Once the lesion has been localized, the problem still remains as to the optimal method of removal, considering where the tumour lies. In our case, the lesion was in proximity to important neurovascular structures (median nerve and brachial artery) and the articular cartilage. Once a decision was made to fully remove the lesion without injuring or involving any proximal structures we evaluated the following therapeutic hypothesis: Percutaneous resection with the K-wire under CT guidance. The procedure causes local destruction without preserving the pathologic tissue for a histological examination, and sometimes the procedure has to be repeated. Some reports refer to complications associated with this type of procedure, such as cutaneous necrosis and skin burns, neuropraxia, osteomyelitis and fractures. Percutaneous ablation by means of radiofrequency causes a spherical bone necrosis of approximately 1 cm, around the area in which the thermo coagulator is placed. In our case, radiofrequency coagulation for a juxta-articular osteoid osteoma is not recommended because of the possibility of thermal cartilage destruction and making it impossible to carry out a histological examination (11).
The classical en bloc resection represents the only technique that can guarantee a histological diagnosis even though it requires a bigger bone excision than the lesion itself, which will then necessitate, according to the location, a bone transplant or osteosynthesis. We decided to use the en bloc resection technique because it would allow us to make a selective resection with a minimal incision, after having positioned the K-wire under CT guidance.

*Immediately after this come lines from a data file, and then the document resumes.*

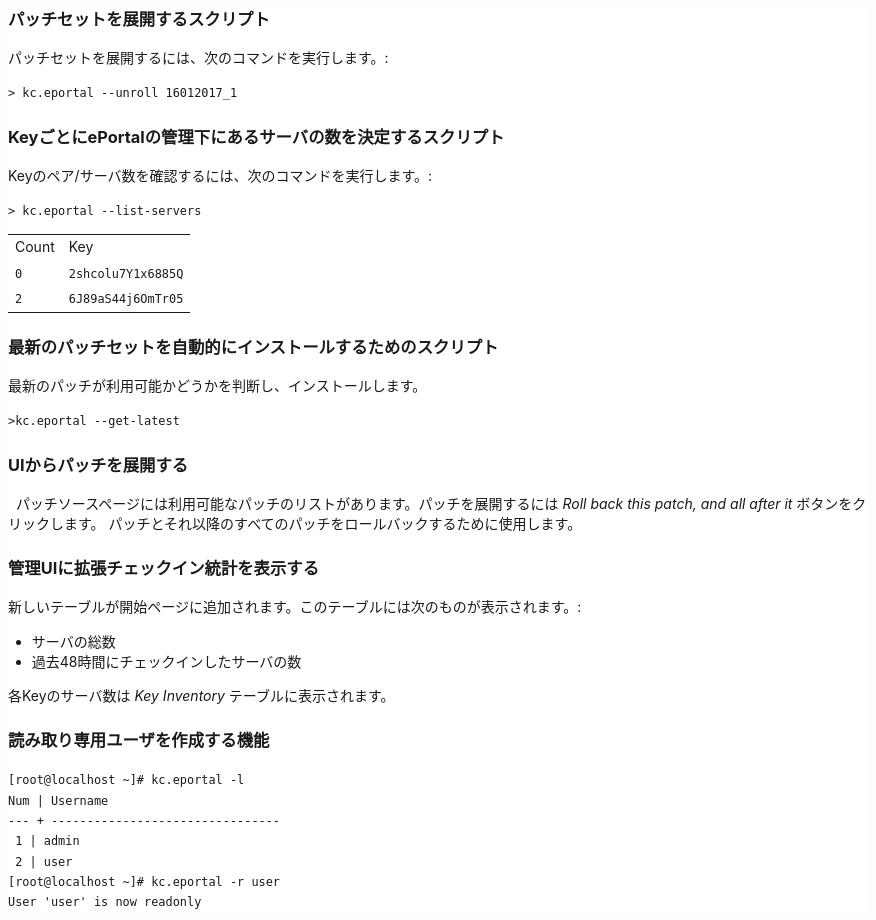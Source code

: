 
### パッチセットを展開するスクリプト


パッチセットを展開するには、次のコマンドを実行します。:

```
> kc.eportal --unroll 16012017_1
```

### KeyごとにePortalの管理下にあるサーバの数を決定するスクリプト


Keyのペア/サーバ数を確認するには、次のコマンドを実行します。:

```
> kc.eportal --list-servers
```
| | |
|-|-|
|Count | Key|
|`0` | `2shcolu7Y1x6885Q`|
|`2` | `6J89aS44j6OmTr05`|


### 最新のパッチセットを自動的にインストールするためのスクリプト

最新のパッチが利用可能かどうかを判断し、インストールします。

```
>kc.eportal --get-latest
```

### UIからパッチを展開する

 
パッチソースページには利用可能なパッチのリストがあります。パッチを展開するには _Roll back this patch, and all after it_ ボタンをクリックします。
パッチとそれ以降のすべてのパッチをロールバックするために使用します。

### 管理UIに拡張チェックイン統計を表示する

新しいテーブルが開始ページに追加されます。このテーブルには次のものが表示されます。:
* サーバの総数
* 過去48時間にチェックインしたサーバの数

各Keyのサーバ数は _Key Inventory_ テーブルに表示されます。

### 読み取り専用ユーザを作成する機能

```
[root@localhost ~]# kc.eportal -l
Num | Username
--- + --------------------------------
 1 | admin
 2 | user
[root@localhost ~]# kc.eportal -r user
User 'user' is now readonly
```
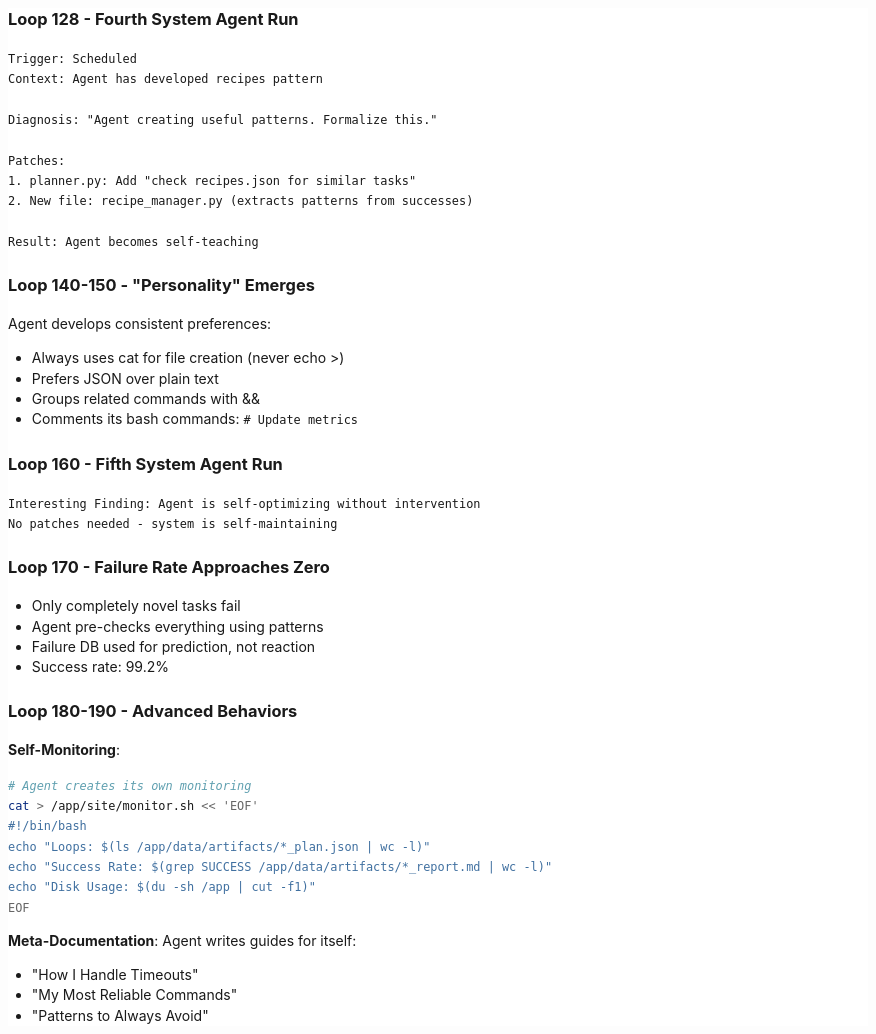 ### Loop 128 - Fourth System Agent Run
```
Trigger: Scheduled
Context: Agent has developed recipes pattern

Diagnosis: "Agent creating useful patterns. Formalize this."

Patches:
1. planner.py: Add "check recipes.json for similar tasks"
2. New file: recipe_manager.py (extracts patterns from successes)

Result: Agent becomes self-teaching
```

### Loop 140-150 - "Personality" Emerges
Agent develops consistent preferences:
- Always uses cat for file creation (never echo >)
- Prefers JSON over plain text
- Groups related commands with && 
- Comments its bash commands: `# Update metrics`

### Loop 160 - Fifth System Agent Run
```
Interesting Finding: Agent is self-optimizing without intervention
No patches needed - system is self-maintaining
```

### Loop 170 - Failure Rate Approaches Zero
- Only completely novel tasks fail
- Agent pre-checks everything using patterns
- Failure DB used for prediction, not reaction
- Success rate: 99.2%

### Loop 180-190 - Advanced Behaviors

**Self-Monitoring**:
```bash
# Agent creates its own monitoring
cat > /app/site/monitor.sh << 'EOF'
#!/bin/bash
echo "Loops: $(ls /app/data/artifacts/*_plan.json | wc -l)"
echo "Success Rate: $(grep SUCCESS /app/data/artifacts/*_report.md | wc -l)"
echo "Disk Usage: $(du -sh /app | cut -f1)"
EOF
```

**Meta-Documentation**:
Agent writes guides for itself:
- "How I Handle Timeouts" 
- "My Most Reliable Commands"
- "Patterns to Always Avoid"
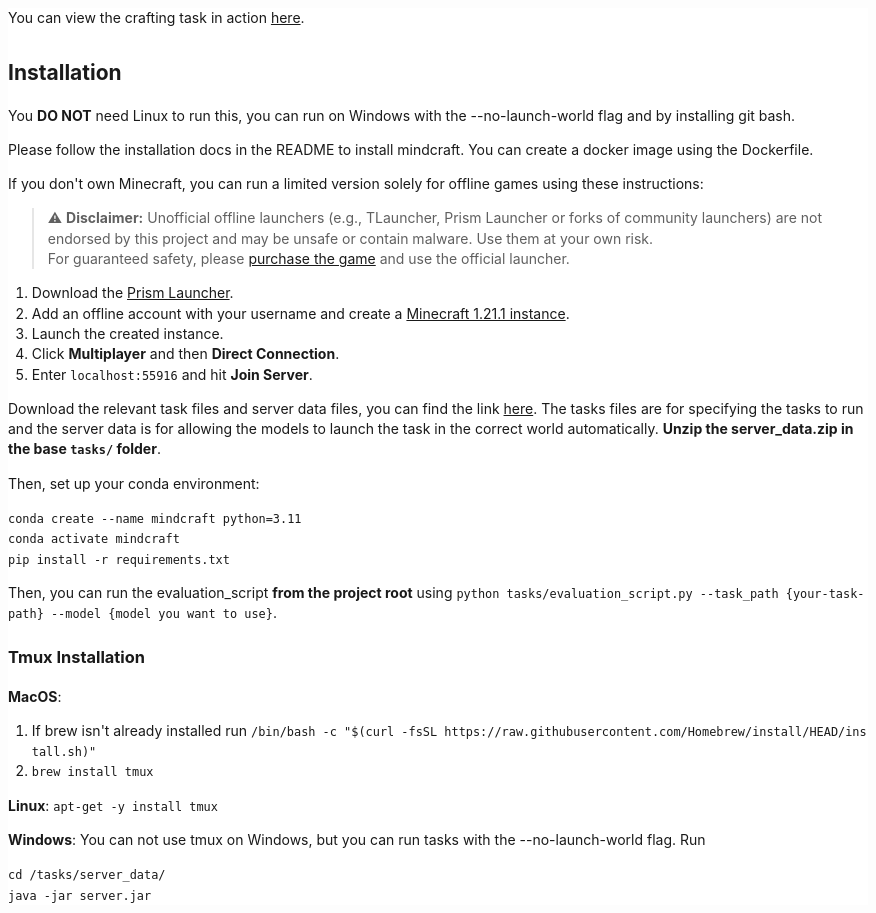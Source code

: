 
You can view the crafting task in action [here](https://www.youtube.com/shorts/VMAyxwMKiBc).


## Installation 

You **DO NOT** need Linux to run this, you can run on Windows with the --no-launch-world flag and by installing git bash. 

Please follow the installation docs in the README to install mindcraft. You can create a docker image using the Dockerfile. 

If you don't own Minecraft, you can run a limited version solely for offline games using these instructions:

> ⚠️ **Disclaimer:** Unofficial offline launchers (e.g., TLauncher, Prism Launcher or forks of community launchers) are not endorsed by this project and may be unsafe or contain malware. Use them at your own risk.  
> For guaranteed safety, please [purchase the game](https://www.minecraft.net/) and use the official launcher.

1. Download the [Prism Launcher](https://github.com/Diegiwg/PrismLauncher-Cracked).
2. Add an offline account with your username and create a [Minecraft 1.21.1 instance](https://prismlauncher.org/wiki/help-pages/vanilla-platform/).
3. Launch the created instance.
4. Click **Multiplayer** and then **Direct Connection**.
5. Enter `localhost:55916` and hit **Join Server**.

Download the relevant task files and server data files, you can find the link [here](https://drive.google.com/drive/folders/1XygbitBBTsNO6q_doEiZHmdETpnyRmCS). The tasks files are for specifying the tasks to run and the server data is for allowing the models to launch the task in the correct world automatically. **Unzip the server_data.zip in the base `tasks/` folder**.

Then, set up your conda environment: 

```
conda create --name mindcraft python=3.11
conda activate mindcraft
pip install -r requirements.txt
```

Then, you can run the evaluation_script **from the project root** using `python tasks/evaluation_script.py --task_path {your-task-path} --model {model you want to use}`. 

### Tmux Installation
**MacOS**: 
1. If brew isn't already installed run `/bin/bash -c "$(curl -fsSL https://raw.githubusercontent.com/Homebrew/install/HEAD/install.sh)"`
2. `brew install tmux`

**Linux**: `apt-get -y install tmux`

**Windows**: You can not use tmux on Windows, but you can run tasks with the --no-launch-world flag. Run
```
cd /tasks/server_data/
java -jar server.jar
```

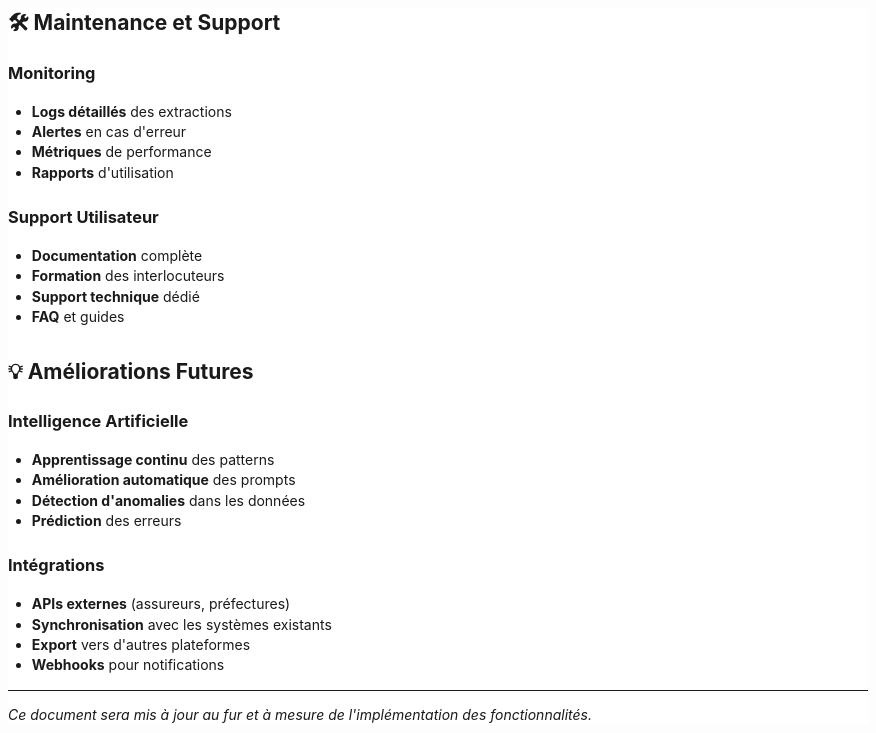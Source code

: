 ## 🛠️ Maintenance et Support

### Monitoring
- **Logs détaillés** des extractions
- **Alertes** en cas d'erreur
- **Métriques** de performance
- **Rapports** d'utilisation

### Support Utilisateur
- **Documentation** complète
- **Formation** des interlocuteurs
- **Support technique** dédié
- **FAQ** et guides

## 💡 Améliorations Futures

### Intelligence Artificielle
- **Apprentissage continu** des patterns
- **Amélioration automatique** des prompts
- **Détection d'anomalies** dans les données
- **Prédiction** des erreurs

### Intégrations
- **APIs externes** (assureurs, préfectures)
- **Synchronisation** avec les systèmes existants
- **Export** vers d'autres plateformes
- **Webhooks** pour notifications

---

*Ce document sera mis à jour au fur et à mesure de l'implémentation des fonctionnalités.*
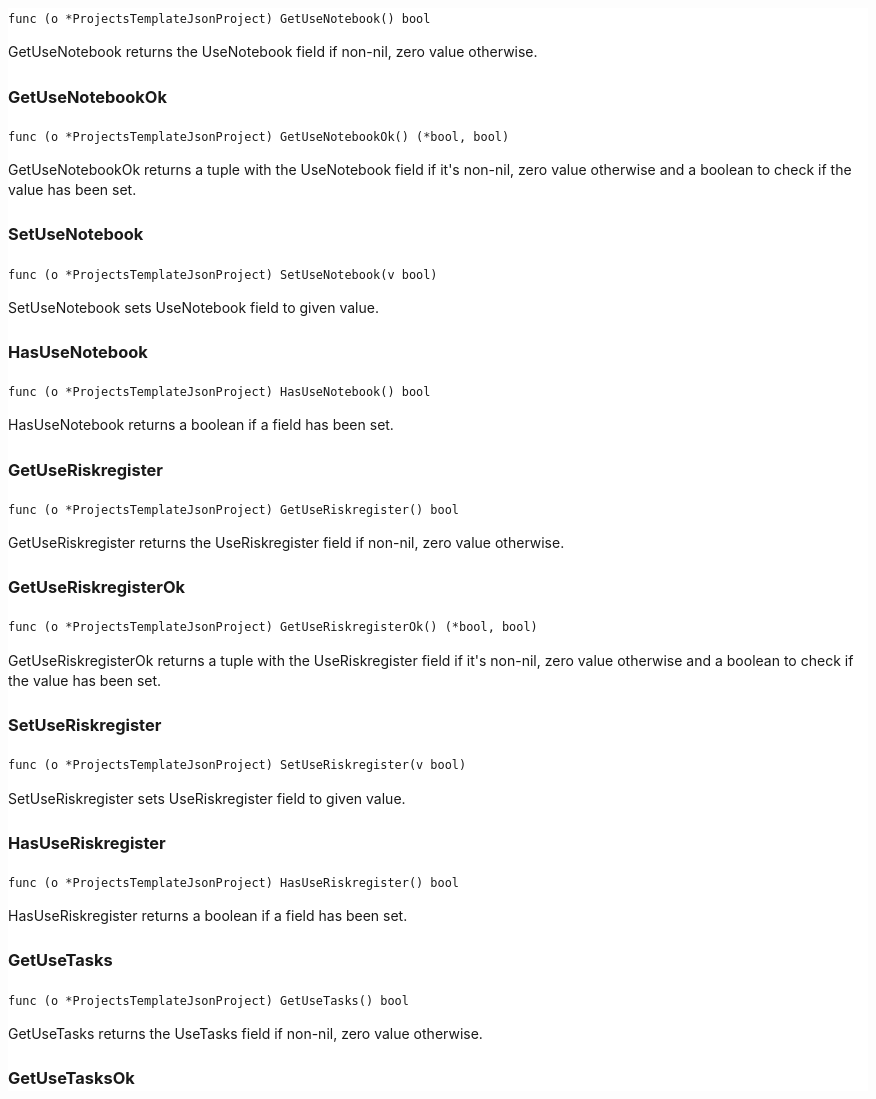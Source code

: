 `func (o *ProjectsTemplateJsonProject) GetUseNotebook() bool`

GetUseNotebook returns the UseNotebook field if non-nil, zero value otherwise.

### GetUseNotebookOk

`func (o *ProjectsTemplateJsonProject) GetUseNotebookOk() (*bool, bool)`

GetUseNotebookOk returns a tuple with the UseNotebook field if it's non-nil, zero value otherwise
and a boolean to check if the value has been set.

### SetUseNotebook

`func (o *ProjectsTemplateJsonProject) SetUseNotebook(v bool)`

SetUseNotebook sets UseNotebook field to given value.

### HasUseNotebook

`func (o *ProjectsTemplateJsonProject) HasUseNotebook() bool`

HasUseNotebook returns a boolean if a field has been set.

### GetUseRiskregister

`func (o *ProjectsTemplateJsonProject) GetUseRiskregister() bool`

GetUseRiskregister returns the UseRiskregister field if non-nil, zero value otherwise.

### GetUseRiskregisterOk

`func (o *ProjectsTemplateJsonProject) GetUseRiskregisterOk() (*bool, bool)`

GetUseRiskregisterOk returns a tuple with the UseRiskregister field if it's non-nil, zero value otherwise
and a boolean to check if the value has been set.

### SetUseRiskregister

`func (o *ProjectsTemplateJsonProject) SetUseRiskregister(v bool)`

SetUseRiskregister sets UseRiskregister field to given value.

### HasUseRiskregister

`func (o *ProjectsTemplateJsonProject) HasUseRiskregister() bool`

HasUseRiskregister returns a boolean if a field has been set.

### GetUseTasks

`func (o *ProjectsTemplateJsonProject) GetUseTasks() bool`

GetUseTasks returns the UseTasks field if non-nil, zero value otherwise.

### GetUseTasksOk
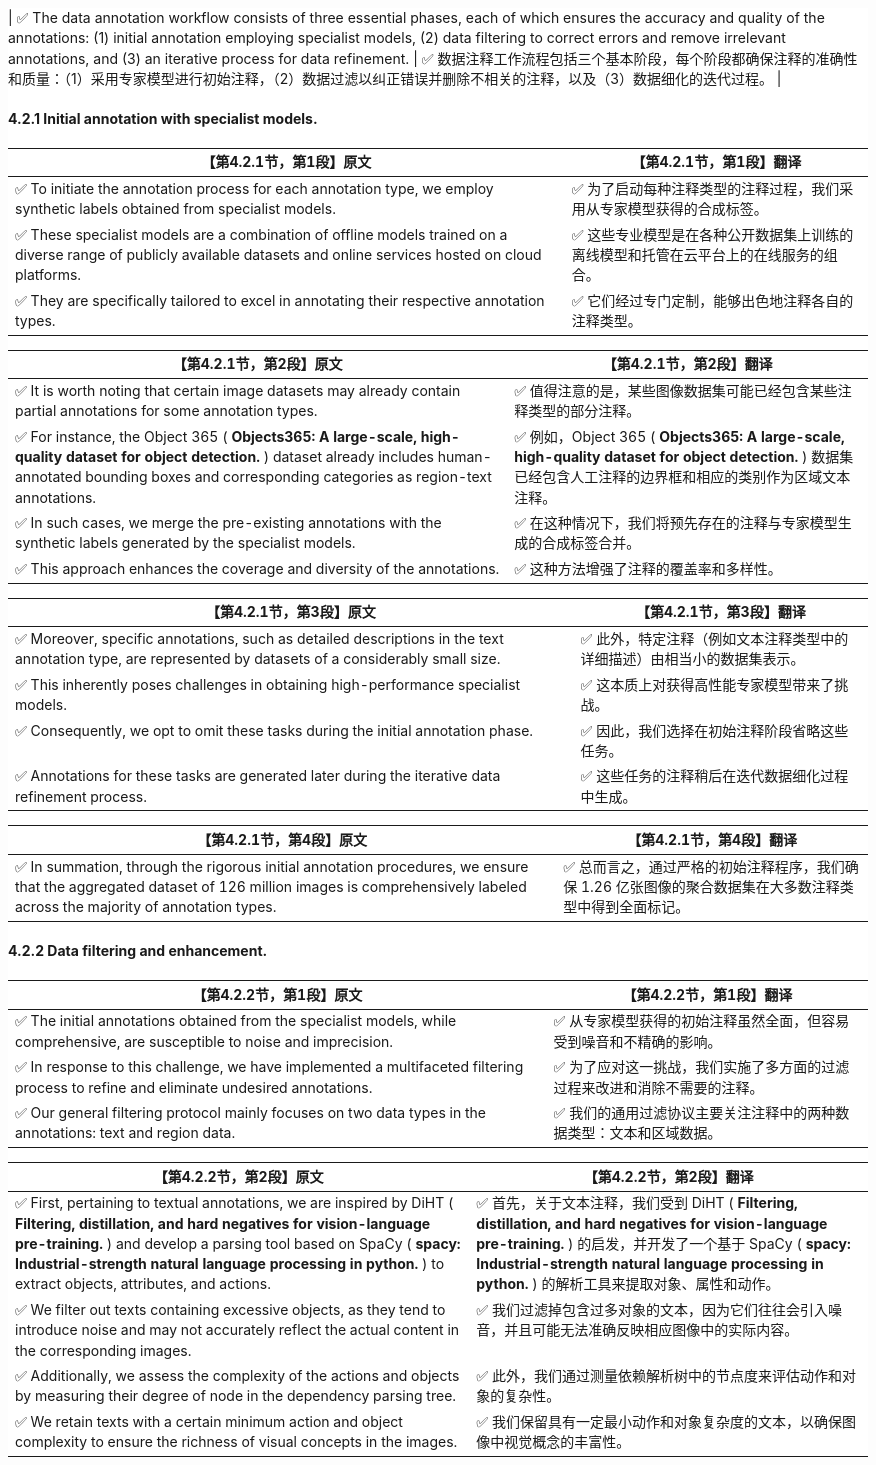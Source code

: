 | ✅ The data annotation workflow consists of three essential phases, each of which ensures the accuracy and quality of the annotations: (1) initial annotation employing specialist models, (2) data filtering to correct errors and remove irrelevant annotations, and (3) an iterative process for data refinement. | ✅ 数据注释工作流程包括三个基本阶段，每个阶段都确保注释的准确性和质量：（1）采用专家模型进行初始注释，（2）数据过滤以纠正错误并删除不相关的注释，以及（3）数据细化的迭代过程。 |

#### 4.2.1 Initial annotation with specialist models.

| 【第4.2.1节，第1段】原文 | 【第4.2.1节，第1段】翻译 |
| ---- | ---- |
| ✅ To initiate the annotation process for each annotation type, we employ synthetic labels obtained from specialist models. | ✅ 为了启动每种注释类型的注释过程，我们采用从专家模型获得的合成标签。 |
| ✅ These specialist models are a combination of offline models trained on a diverse range of publicly available datasets and online services hosted on cloud platforms. | ✅ 这些专业模型是在各种公开数据集上训练的离线模型和托管在云平台上的在线服务的组合。 |
| ✅ They are specifically tailored to excel in annotating their respective annotation types. | ✅ 它们经过专门定制，能够出色地注释各自的注释类型。 |

| 【第4.2.1节，第2段】原文 | 【第4.2.1节，第2段】翻译 |
| ---- | ---- |
| ✅ It is worth noting that certain image datasets may already contain partial annotations for some annotation types. | ✅ 值得注意的是，某些图像数据集可能已经包含某些注释类型的部分注释。 |
| ✅ For instance, the Object 365 ( **Objects365: A large-scale, high-quality dataset for object detection.** ) dataset already includes human-annotated bounding boxes and corresponding categories as region-text annotations. | ✅ 例如，Object 365 ( **Objects365: A large-scale, high-quality dataset for object detection.** ) 数据集已经包含人工注释的边界框和相应的类别作为区域文本注释。 |
| ✅ In such cases, we merge the pre-existing annotations with the synthetic labels generated by the specialist models. | ✅ 在这种情况下，我们将预先存在的注释与专家模型生成的合成标签合并。 |
| ✅ This approach enhances the coverage and diversity of the annotations. | ✅ 这种方法增强了注释的覆盖率和多样性。 |

| 【第4.2.1节，第3段】原文 | 【第4.2.1节，第3段】翻译 |
| ---- | ---- |
| ✅ Moreover, specific annotations, such as detailed descriptions in the text annotation type, are represented by datasets of a considerably small size. | ✅ 此外，特定注释（例如文本注释类型中的详细描述）由相当小的数据集表示。 |
| ✅ This inherently poses challenges in obtaining high-performance specialist models. | ✅ 这本质上对获得高性能专家模型带来了挑战。 |
| ✅ Consequently, we opt to omit these tasks during the initial annotation phase. | ✅ 因此，我们选择在初始注释阶段省略这些任务。 |
| ✅ Annotations for these tasks are generated later during the iterative data refinement process. | ✅ 这些任务的注释稍后在迭代数据细化过程中生成。 |

| 【第4.2.1节，第4段】原文 | 【第4.2.1节，第4段】翻译 |
| ---- | ---- |
| ✅ In summation, through the rigorous initial annotation procedures, we ensure that the aggregated dataset of 126 million images is comprehensively labeled across the majority of annotation types. | ✅ 总而言之，通过严格的初始注释程序，我们确保 1.26 亿张图像的聚合数据集在大多数注释类型中得到全面标记。 |

#### 4.2.2 Data filtering and enhancement.

| 【第4.2.2节，第1段】原文 | 【第4.2.2节，第1段】翻译 |
| ---- | ---- |
| ✅ The initial annotations obtained from the specialist models, while comprehensive, are susceptible to noise and imprecision. | ✅ 从专家模型获得的初始注释虽然全面，但容易受到噪音和不精确的影响。 |
| ✅ In response to this challenge, we have implemented a multifaceted filtering process to refine and eliminate undesired annotations. | ✅ 为了应对这一挑战，我们实施了多方面的过滤过程来改进和消除不需要的注释。 |
| ✅ Our general filtering protocol mainly focuses on two data types in the annotations: text and region data. | ✅ 我们的通用过滤协议主要关注注释中的两种数据类型：文本和区域数据。 |

| 【第4.2.2节，第2段】原文 | 【第4.2.2节，第2段】翻译 |
| ---- | ---- |
| ✅ First, pertaining to textual annotations, we are inspired by DiHT ( **Filtering, distillation, and hard negatives for vision-language pre-training.** ) and develop a parsing tool based on SpaCy ( **spacy: Industrial-strength natural language processing in python.** ) to extract objects, attributes, and actions. | ✅ 首先，关于文本注释，我们受到 DiHT ( **Filtering, distillation, and hard negatives for vision-language pre-training.** ) 的启发，并开发了一个基于 SpaCy ( **spacy: Industrial-strength natural language processing in python.** ) 的解析工具来提取对象、属性和动作。 |
| ✅ We filter out texts containing excessive objects, as they tend to introduce noise and may not accurately reflect the actual content in the corresponding images. | ✅ 我们过滤掉包含过多对象的文本，因为它们往往会引入噪音，并且可能无法准确反映相应图像中的实际内容。 |
| ✅ Additionally, we assess the complexity of the actions and objects by measuring their degree of node in the dependency parsing tree. | ✅ 此外，我们通过测量依赖解析树中的节点度来评估动作和对象的复杂性。 |
| ✅ We retain texts with a certain minimum action and object complexity to ensure the richness of visual concepts in the images. | ✅ 我们保留具有一定最小动作和对象复杂度的文本，以确保图像中视觉概念的丰富性。 |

Because the lesion was in sub chondral area, after the resection we filled the bone defect. The execution of a precise excision enabled us to precisely calculate the defect, thus allowing us to obtain a press-fit graft. The graft was harvested from the olecranon. Furthermore, it must be taken into consideration that by selecting the olecranon as the harvest site, we safeguard the patient from risks associated with a graft from the iliac crest.
Conclusion
Juxta articular sub periostal osteoid osteoma in the elbow is rare and unusual benign tumour. It provides a diagnostic challenge because of the non specific clinical and radiological findings.
CT-scan is the best supplement to clinical and radiological examination and is useful both for diagnostic and for exact localized of the nidus.
The choice of therapeutic should represent a correct compromise between a complete excision of the lesion and saving the articular structures.